_TASK DETAILS:_
Please give the lines below again exactly as they stand, from the one that contains "checkers game, created with tornadoFX" up to and including the one that contains "in the past", leaving all pictures out.
Content starts
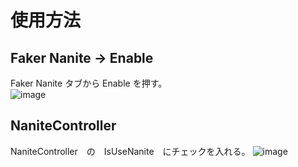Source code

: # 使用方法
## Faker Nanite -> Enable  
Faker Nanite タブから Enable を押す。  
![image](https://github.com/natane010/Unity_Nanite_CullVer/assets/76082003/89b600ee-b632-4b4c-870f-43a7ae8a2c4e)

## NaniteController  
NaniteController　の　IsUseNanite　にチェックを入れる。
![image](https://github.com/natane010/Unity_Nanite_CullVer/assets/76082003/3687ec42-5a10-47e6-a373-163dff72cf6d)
Content ends
Content starts
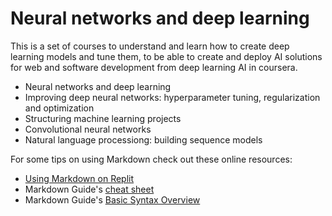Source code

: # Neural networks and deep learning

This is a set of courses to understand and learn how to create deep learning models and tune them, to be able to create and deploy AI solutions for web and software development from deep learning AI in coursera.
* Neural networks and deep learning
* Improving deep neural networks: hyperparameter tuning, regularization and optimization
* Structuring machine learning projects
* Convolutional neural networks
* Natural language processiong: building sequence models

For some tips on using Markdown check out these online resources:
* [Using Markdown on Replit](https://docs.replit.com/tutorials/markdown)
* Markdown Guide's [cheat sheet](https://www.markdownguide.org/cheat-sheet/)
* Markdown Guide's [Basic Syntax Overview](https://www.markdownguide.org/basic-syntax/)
Content ends
Content starts
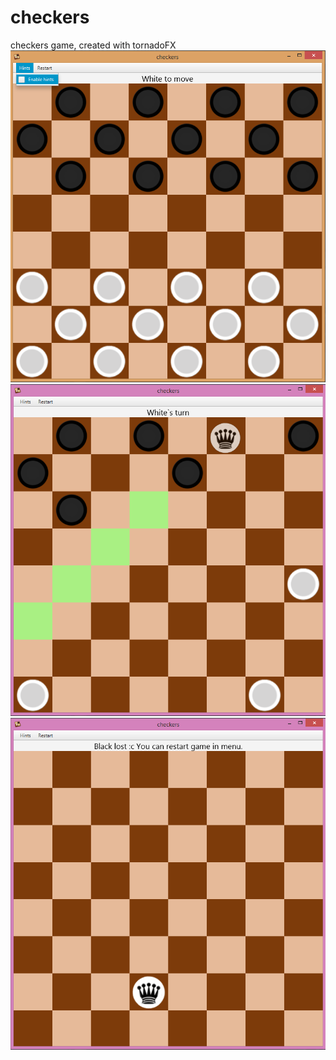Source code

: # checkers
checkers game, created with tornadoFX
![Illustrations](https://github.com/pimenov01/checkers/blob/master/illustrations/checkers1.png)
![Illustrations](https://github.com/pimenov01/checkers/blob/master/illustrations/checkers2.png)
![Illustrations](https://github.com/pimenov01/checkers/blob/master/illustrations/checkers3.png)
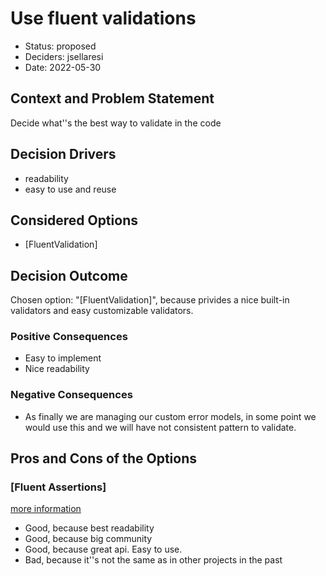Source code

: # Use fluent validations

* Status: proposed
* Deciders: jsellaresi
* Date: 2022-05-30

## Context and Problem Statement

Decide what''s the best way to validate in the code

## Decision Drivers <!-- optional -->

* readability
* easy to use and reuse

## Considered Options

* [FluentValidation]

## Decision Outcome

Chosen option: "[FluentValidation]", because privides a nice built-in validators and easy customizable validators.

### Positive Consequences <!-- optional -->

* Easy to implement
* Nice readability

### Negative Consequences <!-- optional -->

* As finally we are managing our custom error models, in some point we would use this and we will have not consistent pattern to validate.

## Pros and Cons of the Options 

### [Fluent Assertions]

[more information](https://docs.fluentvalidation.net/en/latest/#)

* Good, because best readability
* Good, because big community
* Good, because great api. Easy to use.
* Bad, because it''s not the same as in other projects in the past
Content ends
_ANSWER SECTION:_
checkers game, created with tornadoFX
![Illustrations](https://github.com/pimenov01/checkers/blob/master/illustrations/checkers1.png)
![Illustrations](https://github.com/pimenov01/checkers/blob/master/illustrations/checkers2.png)
![Illustrations](https://github.com/pimenov01/checkers/blob/master/illustrations/checkers3.png)
Source code

: # Use fluent validations

* Status: proposed
* Deciders: jsellaresi
* Date: 2022-05-30

## Context and Problem Statement

Decide what''s the best way to validate in the code

## Decision Drivers <!-- optional -->

* readability
* easy to use and reuse

## Considered Options

* [FluentValidation]

## Decision Outcome

Chosen option: "[FluentValidation]", because privides a nice built-in validators and easy customizable validators.

### Positive Consequences <!-- optional -->

* Easy to implement
* Nice readability

### Negative Consequences <!-- optional -->

* As finally we are managing our custom error models, in some point we would use this and we will have not consistent pattern to validate.

## Pros and Cons of the Options 

### [Fluent Assertions]

[more information](https://docs.fluentvalidation.net/en/latest/#)

* Good, because best readability
* Good, because big community
* Good, because great api. Easy to use.
* Bad, because it''s not the same as in other projects in the past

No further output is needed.